CLARITY AMID THE NOISE
HANADI MERCHANT HABIB
Three women from different walks of life navigate what living in the UAE means to them.
The past two months have been surreal, to say the least. One moment, you are gathered for iftar on a calm Ramadan evening – the next, you are following the news in real time, trying to understand a geopolitical conflict that’s unfolding closer than expected.
In the space of 24 hours, everything seemed to pause. Work moved online, classrooms shifted to screens and daily routines disrupted. But here’s the thing about living in a country like UAE – we bounce back fast, even in the most challenging moments.
Resilience isn’t a term we use loosely here, nor is it something we speak about at length.
You simply see it in how quickly life regains its footing. Messages from the country’s leadership brought a sense of clarity and calm, reinforcing confidence at a time when it was most needed.
Within communities, people showed up for one another in meaningful ways. Doors opened to those who found themselves alone.
Residential group chats became spaces of support, whether that meant checking in on neighbours, offering help with pets, or simply staying connected. If anything, this brought people closer together.
In this story, we speak to three women from different walks of life to understand how they kept things moving, and what it means to do so in a placethat puts its people first – and fiercely at that.

Sara Al Arif
Entrepreneur and Executive Creative Director
Emirati creative strategist Sara Al Arif is known for translating cultural identity into visual and strategic direction. As Co-founder and Executive Creative Director of Two thirds, an Emirati-Saudi creative consultancy, her work spans cultural and brand projects across the region and internationally. Her portfolio includes collaborations with global brands such as Puma and Tiffany & Co., as well as regional initiatives.
For Al Arif, living in the UAE carries a strong sense of presence. “Being Emirati and living here means a deep sense of pride and a real sense of being held,” she says.
In moments when the world feels uncertain, that feeling becomes more apparent, offering a level of ease that informs how she moves through daily life. At a personal level, it is her daily rituals and close relationships that provide stability.
“My prayers, my relationship with the Qur’an, and the quiet structure of daily rituals give me a sense of orientation that is not dependent on what is happening externally,” she notes. “They create a kind of internal steadiness that does not get pulled by intensity or uncertainty outside.”

Julie Nguyen
Entrepreneur, Founder and CEO of Crunchmoms
Julie Nguyen has built a platform that supports women navigating the intersection of career and motherhood. A mother of two, her perspective is informed by more than 16 years of living in Dubai.

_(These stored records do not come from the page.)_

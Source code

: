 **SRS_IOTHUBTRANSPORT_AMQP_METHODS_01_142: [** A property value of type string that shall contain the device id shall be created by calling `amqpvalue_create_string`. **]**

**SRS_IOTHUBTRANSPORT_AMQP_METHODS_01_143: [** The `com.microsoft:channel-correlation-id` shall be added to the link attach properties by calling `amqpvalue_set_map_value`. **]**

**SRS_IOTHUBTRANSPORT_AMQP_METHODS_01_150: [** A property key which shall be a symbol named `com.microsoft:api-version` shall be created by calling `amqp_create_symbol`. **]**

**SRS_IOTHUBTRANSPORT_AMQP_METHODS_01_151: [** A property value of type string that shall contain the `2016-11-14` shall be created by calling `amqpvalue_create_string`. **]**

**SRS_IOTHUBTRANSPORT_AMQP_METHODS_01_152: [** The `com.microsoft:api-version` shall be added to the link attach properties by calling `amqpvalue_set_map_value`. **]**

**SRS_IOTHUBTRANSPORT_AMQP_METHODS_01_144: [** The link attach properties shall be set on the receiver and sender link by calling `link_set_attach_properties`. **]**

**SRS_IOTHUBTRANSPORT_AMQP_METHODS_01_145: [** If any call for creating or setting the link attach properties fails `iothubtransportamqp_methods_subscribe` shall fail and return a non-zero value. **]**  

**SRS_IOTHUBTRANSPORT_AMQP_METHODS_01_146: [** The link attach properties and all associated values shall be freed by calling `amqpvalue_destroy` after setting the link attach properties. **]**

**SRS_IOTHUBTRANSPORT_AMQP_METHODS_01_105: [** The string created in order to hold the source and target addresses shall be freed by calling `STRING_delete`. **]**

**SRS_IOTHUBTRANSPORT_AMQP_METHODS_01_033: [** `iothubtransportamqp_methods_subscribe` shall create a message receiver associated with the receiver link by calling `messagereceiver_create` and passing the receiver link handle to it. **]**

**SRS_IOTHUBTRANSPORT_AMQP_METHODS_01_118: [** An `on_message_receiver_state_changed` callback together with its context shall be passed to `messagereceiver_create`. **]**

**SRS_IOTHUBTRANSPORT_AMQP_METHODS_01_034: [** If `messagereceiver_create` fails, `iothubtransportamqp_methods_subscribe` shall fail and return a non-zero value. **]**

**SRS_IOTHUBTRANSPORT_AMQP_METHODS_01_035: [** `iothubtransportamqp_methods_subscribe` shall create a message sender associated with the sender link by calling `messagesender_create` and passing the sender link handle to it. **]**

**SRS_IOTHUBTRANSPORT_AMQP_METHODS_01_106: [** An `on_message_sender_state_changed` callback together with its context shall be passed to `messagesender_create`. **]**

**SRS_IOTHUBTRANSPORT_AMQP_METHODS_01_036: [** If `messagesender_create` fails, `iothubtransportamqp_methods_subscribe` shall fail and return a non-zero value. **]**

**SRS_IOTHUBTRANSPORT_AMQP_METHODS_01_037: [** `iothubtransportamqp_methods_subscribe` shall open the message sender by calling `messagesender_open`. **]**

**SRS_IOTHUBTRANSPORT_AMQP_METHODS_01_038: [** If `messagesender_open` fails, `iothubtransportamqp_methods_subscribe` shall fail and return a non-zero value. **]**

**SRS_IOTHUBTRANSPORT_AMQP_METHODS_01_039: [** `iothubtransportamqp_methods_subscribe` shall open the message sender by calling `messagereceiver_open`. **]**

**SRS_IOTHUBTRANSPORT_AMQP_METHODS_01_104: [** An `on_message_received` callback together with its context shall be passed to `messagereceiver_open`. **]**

For Nguyen, the idea of home has taken on new weight. “The UAE is my home – it’s where I learned how to stand on my own, met my husband, and where I’m now raising my children and building my life and business,” she says.
Having arrived at 22, she has grown alongside the city, with both her personal life and professional path unfolding here. That connection to place shapes how she moves through periods of uncertainty. “I plan around energy – what fuels me and what depletes me – because that directly shapes how I show up for my children. When I know more is required of me, I create space beforehand to reset, whether through movement or quiet time,” she says.

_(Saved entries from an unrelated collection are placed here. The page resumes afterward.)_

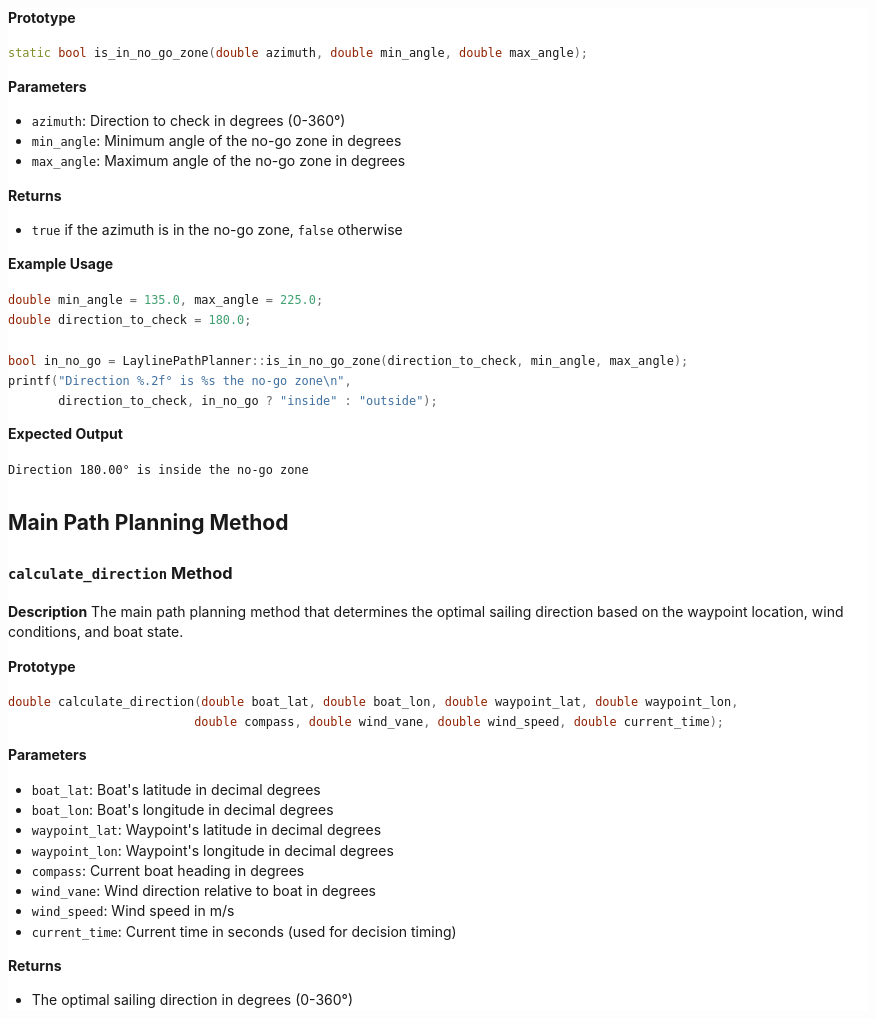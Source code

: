 **Prototype**
```cpp
static bool is_in_no_go_zone(double azimuth, double min_angle, double max_angle);
```

**Parameters**
- `azimuth`: Direction to check in degrees (0-360°)
- `min_angle`: Minimum angle of the no-go zone in degrees
- `max_angle`: Maximum angle of the no-go zone in degrees

**Returns**
- `true` if the azimuth is in the no-go zone, `false` otherwise

**Example Usage**

```cpp
double min_angle = 135.0, max_angle = 225.0;
double direction_to_check = 180.0;

bool in_no_go = LaylinePathPlanner::is_in_no_go_zone(direction_to_check, min_angle, max_angle);
printf("Direction %.2f° is %s the no-go zone\n", 
       direction_to_check, in_no_go ? "inside" : "outside");
```

**Expected Output**
```
Direction 180.00° is inside the no-go zone
```

## Main Path Planning Method

### `calculate_direction` Method

**Description**
The main path planning method that determines the optimal sailing direction based on the waypoint location, wind conditions, and boat state.

**Prototype**
```cpp
double calculate_direction(double boat_lat, double boat_lon, double waypoint_lat, double waypoint_lon,
                          double compass, double wind_vane, double wind_speed, double current_time);
```

**Parameters**
- `boat_lat`: Boat's latitude in decimal degrees
- `boat_lon`: Boat's longitude in decimal degrees
- `waypoint_lat`: Waypoint's latitude in decimal degrees
- `waypoint_lon`: Waypoint's longitude in decimal degrees
- `compass`: Current boat heading in degrees
- `wind_vane`: Wind direction relative to boat in degrees
- `wind_speed`: Wind speed in m/s
- `current_time`: Current time in seconds (used for decision timing)

**Returns**
- The optimal sailing direction in degrees (0-360°)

At home, her focus is simple. “Stability isn’t constant positivity – it’s consistency in love and connection,” Nguyen shares. And maintaining that sense of steadiness, for her, is an ongoing process, built day by day.

Rani Ilmi
Entrepreneur and PR Guru
A third-generation Dubai native, Rani Ilmi has spent her career building brands across the region. As the founder of Frame Publicity, the agency she led for nine years before its recent acquisition, her work has brought names such as Van Cleef & Arpels, Magda Butrym, Malone Souliers, Hourglass, and Kosas to the forefront in the Middle East.
“I build brands,” she says simply – a role that demands clarity and speed.
“Uncertainty doesn’t faze me – I think entrepreneurs thrive on it.”
Having worked between New York and Dubai, Ilmi approaches change as something to move through, using it to refine direction and maintain focus.
The UAE, for her, is more than a base. “It’s quite simply my only home,” she says. With three generations of her family rooted here, that connection carries weight. “Today, more than ever, I feel an immense sense of pride to be raising my family in
a place that has given my heritage so much,” she adds. At home, grounding comes through discipline. “I’m a firm believer that mental resilience starts with physical discipline. My family lives a low-tox, health-conscious lifestyle,” notes Ilmi. “I’ve been gluten-free for 13 years, we prioritise an animal-based diet, practice red-light therapy, and maintain a fragrance-free, plastic-minimal home.
By stripping away ‘biological clutter’, we stay psychologically grounded and stable.”